:: Provided material ::

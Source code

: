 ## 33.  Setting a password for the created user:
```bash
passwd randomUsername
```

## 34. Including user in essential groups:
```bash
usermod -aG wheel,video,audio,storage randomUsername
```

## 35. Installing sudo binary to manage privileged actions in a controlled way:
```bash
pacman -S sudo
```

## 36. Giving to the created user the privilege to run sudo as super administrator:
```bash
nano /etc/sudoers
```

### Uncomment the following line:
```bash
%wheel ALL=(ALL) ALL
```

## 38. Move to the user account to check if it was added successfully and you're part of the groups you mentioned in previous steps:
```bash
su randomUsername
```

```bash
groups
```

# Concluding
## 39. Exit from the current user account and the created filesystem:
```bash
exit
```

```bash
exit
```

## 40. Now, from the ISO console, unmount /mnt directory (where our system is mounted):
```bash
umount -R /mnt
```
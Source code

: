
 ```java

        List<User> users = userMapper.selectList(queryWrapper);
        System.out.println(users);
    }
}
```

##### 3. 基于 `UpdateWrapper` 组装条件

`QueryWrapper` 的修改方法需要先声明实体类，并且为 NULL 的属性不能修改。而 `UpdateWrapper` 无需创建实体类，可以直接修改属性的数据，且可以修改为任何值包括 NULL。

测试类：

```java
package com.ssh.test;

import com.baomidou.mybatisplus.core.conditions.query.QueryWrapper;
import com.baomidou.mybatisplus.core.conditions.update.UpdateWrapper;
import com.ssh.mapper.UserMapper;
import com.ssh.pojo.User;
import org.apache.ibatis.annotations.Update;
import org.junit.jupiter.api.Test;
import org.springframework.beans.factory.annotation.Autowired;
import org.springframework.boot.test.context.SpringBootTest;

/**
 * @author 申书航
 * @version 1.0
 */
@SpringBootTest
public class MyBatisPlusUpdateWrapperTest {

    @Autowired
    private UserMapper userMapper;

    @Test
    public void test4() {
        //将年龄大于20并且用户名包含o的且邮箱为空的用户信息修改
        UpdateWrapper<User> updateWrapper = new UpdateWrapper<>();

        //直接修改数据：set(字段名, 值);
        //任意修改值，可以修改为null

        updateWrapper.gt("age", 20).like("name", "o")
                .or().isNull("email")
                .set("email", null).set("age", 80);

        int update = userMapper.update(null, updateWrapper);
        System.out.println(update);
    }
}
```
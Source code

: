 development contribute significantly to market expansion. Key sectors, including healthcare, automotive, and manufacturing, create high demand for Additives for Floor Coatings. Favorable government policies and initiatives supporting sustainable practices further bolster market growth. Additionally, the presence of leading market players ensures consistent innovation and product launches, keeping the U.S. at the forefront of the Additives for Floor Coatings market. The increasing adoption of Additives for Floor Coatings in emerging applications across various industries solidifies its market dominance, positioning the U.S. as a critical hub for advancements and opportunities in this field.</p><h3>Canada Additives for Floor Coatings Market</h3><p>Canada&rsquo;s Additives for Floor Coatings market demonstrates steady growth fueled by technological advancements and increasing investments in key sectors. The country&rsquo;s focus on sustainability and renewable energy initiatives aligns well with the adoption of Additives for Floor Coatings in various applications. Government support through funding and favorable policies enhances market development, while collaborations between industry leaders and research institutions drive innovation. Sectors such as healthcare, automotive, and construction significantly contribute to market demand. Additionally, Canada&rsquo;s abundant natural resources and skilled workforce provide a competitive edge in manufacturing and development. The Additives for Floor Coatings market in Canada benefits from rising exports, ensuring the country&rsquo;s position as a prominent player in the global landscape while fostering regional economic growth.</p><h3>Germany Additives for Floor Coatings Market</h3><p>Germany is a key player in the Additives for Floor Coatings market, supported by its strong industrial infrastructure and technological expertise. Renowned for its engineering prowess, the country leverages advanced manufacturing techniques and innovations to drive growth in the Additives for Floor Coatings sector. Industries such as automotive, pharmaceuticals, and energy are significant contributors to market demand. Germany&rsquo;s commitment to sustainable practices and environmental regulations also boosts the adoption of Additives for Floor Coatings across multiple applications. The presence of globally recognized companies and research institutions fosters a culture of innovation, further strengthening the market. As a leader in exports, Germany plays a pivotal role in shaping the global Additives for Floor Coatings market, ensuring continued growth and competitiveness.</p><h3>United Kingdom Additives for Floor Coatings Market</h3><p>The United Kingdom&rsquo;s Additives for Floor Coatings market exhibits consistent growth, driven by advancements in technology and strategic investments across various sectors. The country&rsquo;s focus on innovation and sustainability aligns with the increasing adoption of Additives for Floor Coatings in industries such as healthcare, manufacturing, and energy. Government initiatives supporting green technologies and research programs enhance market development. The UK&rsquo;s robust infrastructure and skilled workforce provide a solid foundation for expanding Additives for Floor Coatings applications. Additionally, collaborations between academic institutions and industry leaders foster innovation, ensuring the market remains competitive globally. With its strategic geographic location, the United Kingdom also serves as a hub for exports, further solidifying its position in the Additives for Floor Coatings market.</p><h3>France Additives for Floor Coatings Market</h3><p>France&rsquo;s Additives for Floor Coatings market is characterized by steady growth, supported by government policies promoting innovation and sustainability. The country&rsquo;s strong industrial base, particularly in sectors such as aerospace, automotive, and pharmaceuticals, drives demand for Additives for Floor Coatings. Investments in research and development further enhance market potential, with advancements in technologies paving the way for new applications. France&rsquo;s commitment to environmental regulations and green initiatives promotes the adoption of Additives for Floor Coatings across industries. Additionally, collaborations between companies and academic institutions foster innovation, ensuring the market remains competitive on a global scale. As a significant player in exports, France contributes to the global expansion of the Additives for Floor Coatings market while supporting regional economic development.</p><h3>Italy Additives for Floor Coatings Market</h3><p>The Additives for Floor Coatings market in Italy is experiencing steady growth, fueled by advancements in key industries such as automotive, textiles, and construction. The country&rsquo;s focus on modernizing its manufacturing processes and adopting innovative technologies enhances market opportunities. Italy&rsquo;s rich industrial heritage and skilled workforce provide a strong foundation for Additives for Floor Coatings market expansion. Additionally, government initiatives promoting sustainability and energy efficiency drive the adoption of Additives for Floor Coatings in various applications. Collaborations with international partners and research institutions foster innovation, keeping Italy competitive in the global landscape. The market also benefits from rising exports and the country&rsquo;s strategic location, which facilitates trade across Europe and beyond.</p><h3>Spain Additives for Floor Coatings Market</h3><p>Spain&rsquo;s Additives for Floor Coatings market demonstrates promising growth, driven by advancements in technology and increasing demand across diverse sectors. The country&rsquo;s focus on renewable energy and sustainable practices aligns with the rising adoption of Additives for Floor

:: Task objective ::
Which lines of the material contain the string "Autowired"? List each of them.

:: Exercise result ::
import org.springframework.beans.factory.annotation.Autowired;
    @Autowired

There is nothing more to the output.